The downside to the Aspen display is its smaller size, though this is a bit of a subjective call. For some pilots, me included, the EFD does everything they’d want it to do, and because Aspen does such a good job with the human factors, the size of the display just works. You get a lot of information, but it’s organized very clearly. The symbols and text are a large size but uncrowded, and the colors help set the various functions apart from each other so effectively that the display almost seems to speak to you. It’s one of those products with execution that looks so effortless it appears to have happened without any human intervention at all.

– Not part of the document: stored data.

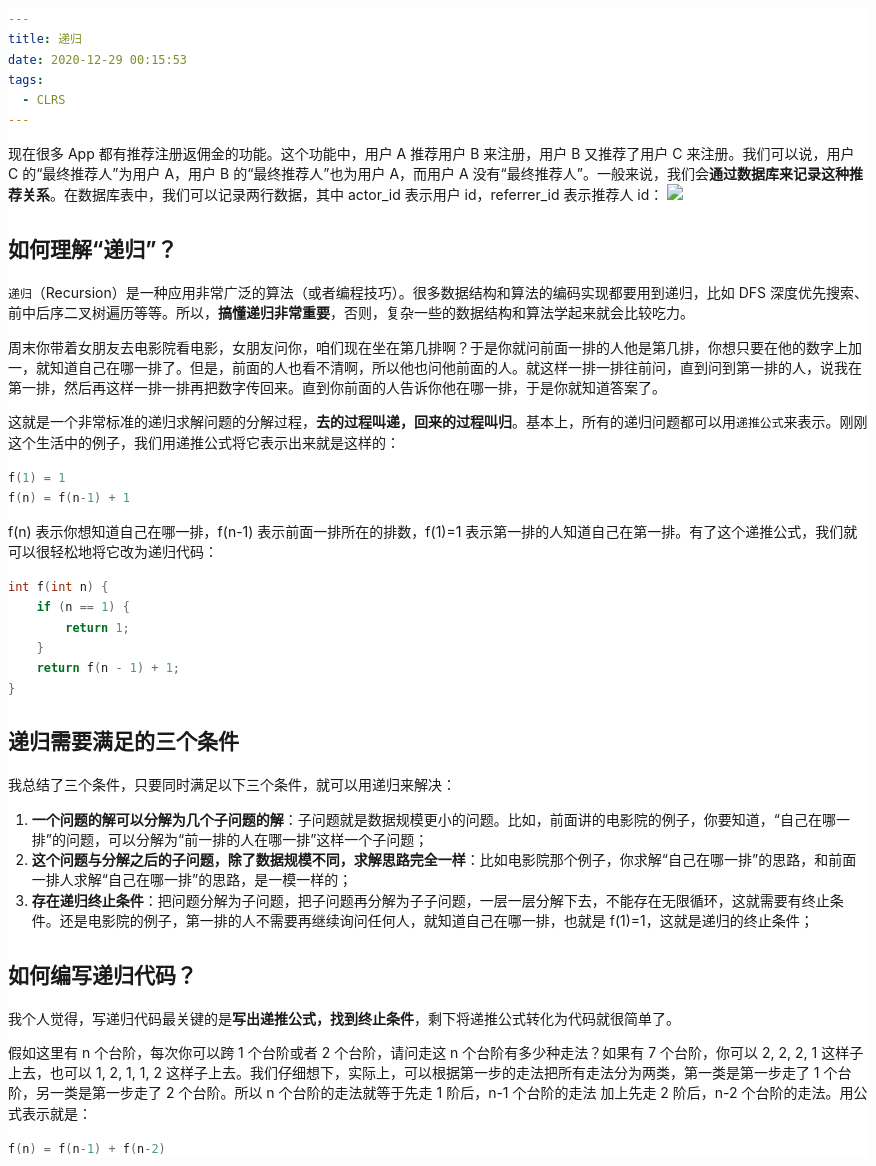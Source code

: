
 ```yaml
---
title: 递归
date: 2020-12-29 00:15:53
tags:
  - CLRS
---
```

现在很多 App 都有推荐注册返佣金的功能。这个功能中，用户 A 推荐用户 B 来注册，用户 B 又推荐了用户 C 来注册。我们可以说，用户 C 的“最终推荐人”为用户 A，用户 B 的“最终推荐人”也为用户 A，而用户 A 没有“最终推荐人”。一般来说，我们会**通过数据库来记录这种推荐关系**。在数据库表中，我们可以记录两行数据，其中 actor_id 表示用户 id，referrer_id 表示推荐人 id：
![](https://raw.githubusercontent.com/necusjz/mPOST/master/CLRS/geek/39.png)

## 如何理解“递归”？
`递归`（Recursion）是一种应用非常广泛的算法（或者编程技巧）。很多数据结构和算法的编码实现都要用到递归，比如 DFS 深度优先搜索、前中后序二叉树遍历等等。所以，**搞懂递归非常重要**，否则，复杂一些的数据结构和算法学起来就会比较吃力。


周末你带着女朋友去电影院看电影，女朋友问你，咱们现在坐在第几排啊？于是你就问前面一排的人他是第几排，你想只要在他的数字上加一，就知道自己在哪一排了。但是，前面的人也看不清啊，所以他也问他前面的人。就这样一排一排往前问，直到问到第一排的人，说我在第一排，然后再这样一排一排再把数字传回来。直到你前面的人告诉你他在哪一排，于是你就知道答案了。

这就是一个非常标准的递归求解问题的分解过程，**去的过程叫递，回来的过程叫归**。基本上，所有的递归问题都可以用`递推公式`来表示。刚刚这个生活中的例子，我们用递推公式将它表示出来就是这样的：
```cpp
f(1) = 1
f(n) = f(n-1) + 1
```

f(n) 表示你想知道自己在哪一排，f(n-1) 表示前面一排所在的排数，f(1)=1 表示第一排的人知道自己在第一排。有了这个递推公式，我们就可以很轻松地将它改为递归代码：
```cpp
int f(int n) {
    if (n == 1) {
        return 1;
    }
    return f(n - 1) + 1;
}
```

## 递归需要满足的三个条件
我总结了三个条件，只要同时满足以下三个条件，就可以用递归来解决：
1. **一个问题的解可以分解为几个子问题的解**：子问题就是数据规模更小的问题。比如，前面讲的电影院的例子，你要知道，“自己在哪一排”的问题，可以分解为“前一排的人在哪一排”这样一个子问题；
2. **这个问题与分解之后的子问题，除了数据规模不同，求解思路完全一样**：比如电影院那个例子，你求解“自己在哪一排”的思路，和前面一排人求解“自己在哪一排”的思路，是一模一样的；
3. **存在递归终止条件**：把问题分解为子问题，把子问题再分解为子子问题，一层一层分解下去，不能存在无限循环，这就需要有终止条件。还是电影院的例子，第一排的人不需要再继续询问任何人，就知道自己在哪一排，也就是 f(1)=1，这就是递归的终止条件；

## 如何编写递归代码？
我个人觉得，写递归代码最关键的是**写出递推公式，找到终止条件**，剩下将递推公式转化为代码就很简单了。

假如这里有 n 个台阶，每次你可以跨 1 个台阶或者 2 个台阶，请问走这 n 个台阶有多少种走法？如果有 7 个台阶，你可以 2, 2, 2, 1 这样子上去，也可以 1, 2, 1, 1, 2 这样子上去。我们仔细想下，实际上，可以根据第一步的走法把所有走法分为两类，第一类是第一步走了 1 个台阶，另一类是第一步走了 2 个台阶。所以 n 个台阶的走法就等于先走 1 阶后，n-1 个台阶的走法 加上先走 2 阶后，n-2 个台阶的走法。用公式表示就是：
```cpp
f(n) = f(n-1) + f(n-2)
```
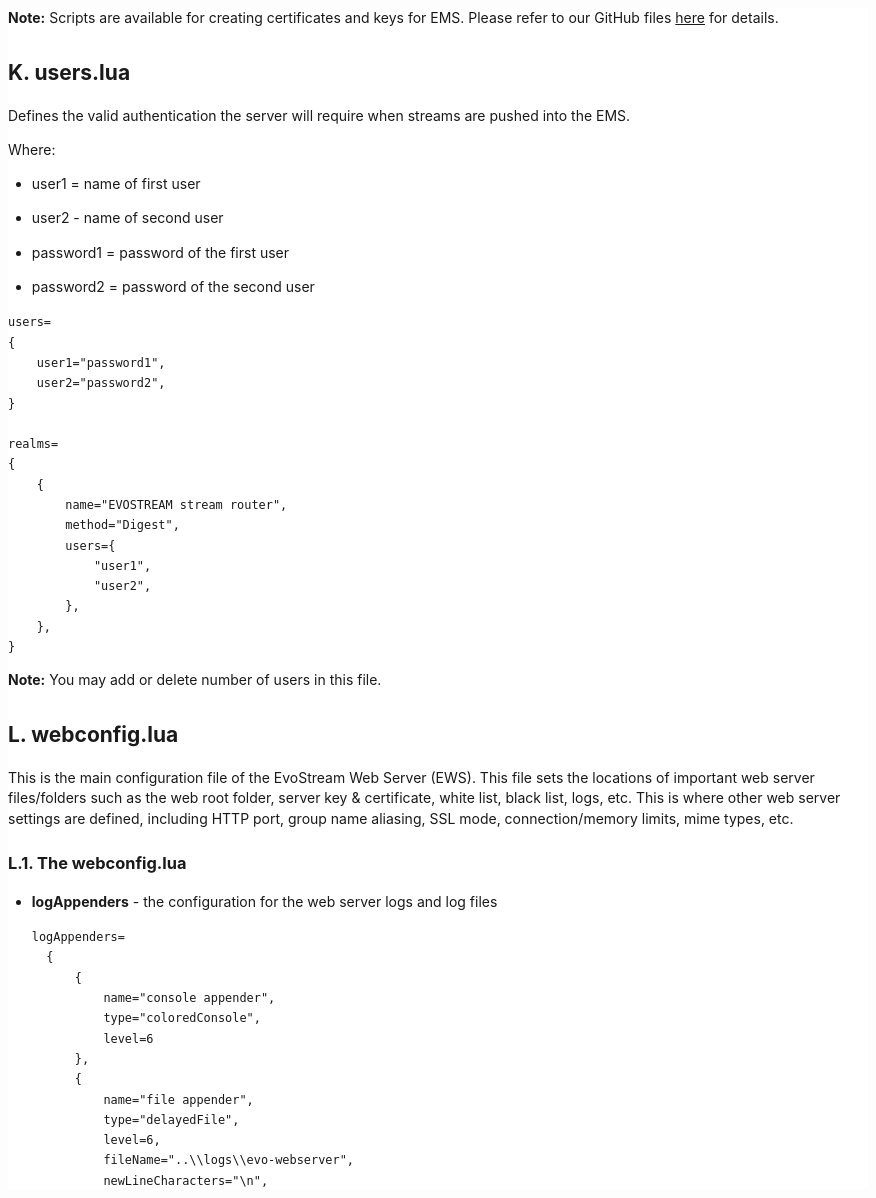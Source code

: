 **Note:** Scripts are available for creating certificates and keys for EMS. Please refer to our GitHub files [here](https://github.com/EvoStream/evostream_addons/tree/master/certificates_and_keys) for details.



## K. users.lua

Defines the valid authentication the server will require when streams are pushed into the EMS.

Where:

- user1 = name of first user

- user2 - name of second user

- password1 = password of the first user

- password2 = password of the second user


```
users=
{
	user1="password1",
	user2="password2",
}

realms=
{
	{
		name="EVOSTREAM stream router",
		method="Digest",
		users={
			"user1",
			"user2",
		},
	},
}
```

**Note:** You may add or delete number of users in this file.



## L. webconfig.lua

This is the main configuration file of the EvoStream Web Server (EWS). This file sets the locations of important web server files/folders such as the web root folder, server key & certificate, white list, black list, logs, etc. This is where other web server settings are defined, including HTTP port, group name aliasing, SSL mode, connection/memory limits, mime types, etc.

### L.1. The webconfig.lua

- **logAppenders** - the configuration for the web server logs and log files

  ```
  logAppenders=
  	{
  		{
  			name="console appender",
  			type="coloredConsole",
  			level=6
  		},
  		{
  			name="file appender",
  			type="delayedFile",
  			level=6,
  			fileName="..\\logs\\evo-webserver",
  			newLineCharacters="\n",
  ```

The engineers at Aspen could tell that nothing could be further from the truth.
When paired with one of the larger Garmin navigators, such as the GNS 530 or GTN 750, the effect is very similar to the PFD/MFD arrangement you get with a conventional factory-installed glass panel. Because the overall cost of the Aspen package (including installation) is lower than that of the larger and more integrated Garmin G600/G500, a lot of airplane owners are willing to go with the smaller display.
When paired with a good multi-function navigator, like one of the Garmin boxes, you have a winning combination of capabilities, along with greatly enhanced reliability — the addition of solid-state attitude is for many Aspen customers the biggest safety edge — added redundancy and greatly enhanced situational awareness.
Moreover, you can put one or two additional Aspen multifunction displays next to the PFD to bring additional real estate to the Aspen package. And Aspen’s nicely implemented synthetic vision on the PFD adds to the value too.
The iPad Connection
Aspen Avionics is closing in on certification for its Connected Panel, an iPad gateway product the company announced at last year’s Oshkosh show. The technology is one of the most intriguing introductions in avionics in a long time, because it forces us to rethink what avionics are and how our portable and handheld devices are integrated with the avionics system. Before Connected Panel, portable devices weren’t integrated at all.
Connected Panel brings portable and panel-mount products together by allowing a pilot to use an iPad (other devices are on the way) to do any number of aviation chores and move data back and forth between the iPad and the panel-mount avionics. In the process, Connected Panel keeps things on the up and up, serving as buffer, backup and traffic cop for the data that comes through it, keeping the system safe and providing potentially robust recovery capabilities in case of bad data or an interrupted transfer, for example.
Connected Panel (which is expected to sell for less than $2,500) is slated for certification soon. The device, the CG100, is a small blind-mounted box that connects using Wi-Fi, Bluetooth or USB, and also features flash memory storage (for data logging applications and more). Aspen’s displays are optimized for Connected Panel, but apps can interface with any panel-mount hardware they can hook up with.